Chaque année, Philip Roth n'arrête pas de ne pas gagner le prix Nobel; l'Académie suédoise ne l'apprécie pas, chuchote-t-on, ou bien n'apprécie pas le roman américain. Qui sait? Je ne suis pas dans le secret des dieux. Par contre, je peux affirmer que cette dernière livraison de Roth va lui mériter encore plus de lecteurs, ce qui est la plus grande récompense pour un écrivain.

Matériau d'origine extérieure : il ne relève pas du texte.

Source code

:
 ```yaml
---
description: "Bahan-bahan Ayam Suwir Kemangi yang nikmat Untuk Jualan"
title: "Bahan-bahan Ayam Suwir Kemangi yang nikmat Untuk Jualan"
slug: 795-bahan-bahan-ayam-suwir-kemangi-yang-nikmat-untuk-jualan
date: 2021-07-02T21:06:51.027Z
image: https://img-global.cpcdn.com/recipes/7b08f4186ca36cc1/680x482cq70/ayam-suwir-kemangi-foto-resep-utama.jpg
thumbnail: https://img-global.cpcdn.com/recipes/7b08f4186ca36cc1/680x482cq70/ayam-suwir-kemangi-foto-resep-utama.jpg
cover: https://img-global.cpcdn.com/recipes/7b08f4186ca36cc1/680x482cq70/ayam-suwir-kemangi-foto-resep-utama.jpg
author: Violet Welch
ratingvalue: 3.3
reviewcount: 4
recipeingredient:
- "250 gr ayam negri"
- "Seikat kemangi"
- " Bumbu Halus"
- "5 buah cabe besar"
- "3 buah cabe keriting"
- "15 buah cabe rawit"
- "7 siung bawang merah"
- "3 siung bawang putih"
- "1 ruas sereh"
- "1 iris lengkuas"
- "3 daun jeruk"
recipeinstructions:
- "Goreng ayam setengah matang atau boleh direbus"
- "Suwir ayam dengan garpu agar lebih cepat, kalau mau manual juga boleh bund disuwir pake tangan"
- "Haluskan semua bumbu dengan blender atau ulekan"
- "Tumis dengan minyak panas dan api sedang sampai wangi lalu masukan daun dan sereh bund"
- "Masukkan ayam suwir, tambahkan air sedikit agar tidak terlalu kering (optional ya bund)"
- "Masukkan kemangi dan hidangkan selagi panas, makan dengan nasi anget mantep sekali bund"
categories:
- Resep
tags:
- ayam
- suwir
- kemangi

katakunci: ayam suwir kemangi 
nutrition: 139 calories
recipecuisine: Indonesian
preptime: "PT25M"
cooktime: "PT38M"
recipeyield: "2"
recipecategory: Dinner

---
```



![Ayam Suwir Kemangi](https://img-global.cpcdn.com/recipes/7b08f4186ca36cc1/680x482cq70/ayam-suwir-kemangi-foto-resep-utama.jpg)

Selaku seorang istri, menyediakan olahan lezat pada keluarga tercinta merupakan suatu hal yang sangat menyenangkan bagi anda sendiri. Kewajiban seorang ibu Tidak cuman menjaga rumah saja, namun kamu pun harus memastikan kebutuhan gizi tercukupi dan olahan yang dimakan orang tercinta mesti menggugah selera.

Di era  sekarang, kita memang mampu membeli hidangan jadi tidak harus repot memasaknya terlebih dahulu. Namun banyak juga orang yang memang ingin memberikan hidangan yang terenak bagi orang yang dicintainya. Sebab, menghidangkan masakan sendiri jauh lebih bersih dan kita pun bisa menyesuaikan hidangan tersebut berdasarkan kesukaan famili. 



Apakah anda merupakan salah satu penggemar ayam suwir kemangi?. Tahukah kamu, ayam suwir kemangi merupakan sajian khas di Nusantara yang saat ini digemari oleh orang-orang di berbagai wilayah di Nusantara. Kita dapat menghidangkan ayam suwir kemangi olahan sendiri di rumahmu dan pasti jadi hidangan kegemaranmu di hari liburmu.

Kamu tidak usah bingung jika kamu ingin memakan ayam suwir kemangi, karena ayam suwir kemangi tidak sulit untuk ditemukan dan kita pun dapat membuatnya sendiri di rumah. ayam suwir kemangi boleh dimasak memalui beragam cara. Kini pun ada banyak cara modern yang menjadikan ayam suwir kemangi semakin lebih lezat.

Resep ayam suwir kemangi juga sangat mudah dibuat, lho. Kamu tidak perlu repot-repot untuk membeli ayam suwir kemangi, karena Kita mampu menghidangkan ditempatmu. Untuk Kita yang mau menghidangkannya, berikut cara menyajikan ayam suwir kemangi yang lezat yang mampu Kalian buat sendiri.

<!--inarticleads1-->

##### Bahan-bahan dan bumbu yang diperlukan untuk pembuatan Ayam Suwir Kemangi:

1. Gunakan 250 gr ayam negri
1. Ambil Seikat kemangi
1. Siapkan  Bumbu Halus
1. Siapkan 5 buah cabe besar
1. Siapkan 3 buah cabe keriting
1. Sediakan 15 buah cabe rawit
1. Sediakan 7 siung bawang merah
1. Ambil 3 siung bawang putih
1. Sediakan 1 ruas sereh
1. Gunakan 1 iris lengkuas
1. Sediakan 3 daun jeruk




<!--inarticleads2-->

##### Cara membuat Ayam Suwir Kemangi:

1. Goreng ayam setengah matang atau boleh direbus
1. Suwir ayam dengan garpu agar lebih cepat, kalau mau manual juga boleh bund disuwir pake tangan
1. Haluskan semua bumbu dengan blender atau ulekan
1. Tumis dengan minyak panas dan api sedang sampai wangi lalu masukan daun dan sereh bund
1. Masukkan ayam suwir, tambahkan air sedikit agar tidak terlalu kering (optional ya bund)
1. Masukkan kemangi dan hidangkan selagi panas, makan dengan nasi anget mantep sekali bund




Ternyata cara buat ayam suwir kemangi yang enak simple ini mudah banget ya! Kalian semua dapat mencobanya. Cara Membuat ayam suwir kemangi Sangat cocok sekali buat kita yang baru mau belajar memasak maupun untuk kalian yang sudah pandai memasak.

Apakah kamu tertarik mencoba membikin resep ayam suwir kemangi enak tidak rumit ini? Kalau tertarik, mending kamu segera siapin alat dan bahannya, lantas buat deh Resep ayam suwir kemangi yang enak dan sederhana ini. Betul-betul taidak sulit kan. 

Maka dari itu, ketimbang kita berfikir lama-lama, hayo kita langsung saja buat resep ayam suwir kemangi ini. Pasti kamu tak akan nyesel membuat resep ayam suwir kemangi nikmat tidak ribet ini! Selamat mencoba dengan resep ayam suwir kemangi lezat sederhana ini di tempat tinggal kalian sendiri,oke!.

Depuis des décennies, Roth nous fait vivre les aventures de Nathan Zuckerman, personnage totémique de l'écrivain, son alter ego. Nous avons connu le Zuckerman mari, amant, professeur, un homme poursuivi par son double et ses diables... Et voilà qu'il fait face à sa pire ennemie: la mort.

 

Au tout début du roman, il est formel: il est incontinent et impuissant. Mais je connais trop bien Roth, le rusé, pour croire en une histoire sans amour. Et, effectivement, Zuckerman, qui rentre à New York après une absence de 11 ans pour une opération censée guérir son incontinence, tombe directement dans le maelström des sentiments et des possibilités de cette ville. Au point où, par une sorte de caprice, il décide d'y rester, troquant sa maison à la campagne pour un appartement.

Et là, tout se complique. Il tombe amoureux de Jamie, une jeune femme mariée avec qui il fait cet échange de résidences. Commence une série de dialogues entre la jeunesse et la vieillesse, la beauté et la décrépitude, l'avenir et le passé. Mais ce n'est que le début. Kliman, l'ancien copain de Jamie, cherche à écrire la biographie d'E.-I. Lonoff, l'écrivain qui fut le mentor de Zuckerman. Lonoff est mort; il ne reste que des témoins comme Zuckerman, et Kliman tourne autour de lui comme un vautour.

Il reste un autre témoin: Amy Bellette, la maîtresse de Lonoff, devenue sa femme par la suite. Kliman s'acharne sur ces deux vieilles personnes, essayant de soutirer quelques secrets ou un vieux manuscrit, n'importe quoi pour hausser sa réputation de détective littéraire. Zuckerman, lui, lutte pour protéger le nom de Lonoff et l'intimité d'Amy, qui souffre d'une tumeur au cerveau. La bataille générationnelle n'a jamais été si féroce.

En voulant protéger la réputation de Lonoff, Zuckerman cherche à rendre hommage à celui qui l'a aidé à s'épanouir; il protège le nom du père, en quelque sorte. Roth revient à un thème qui lui est cher: l'écrivain dévoré par ses lecteurs (et ses lectrices), par un public affamé de scandales. Pour Jamie, la jeunesse, la beauté, Zuckermamn ressent une adoration quasi mystique. Pour Kliman, il n'y a que de la haine.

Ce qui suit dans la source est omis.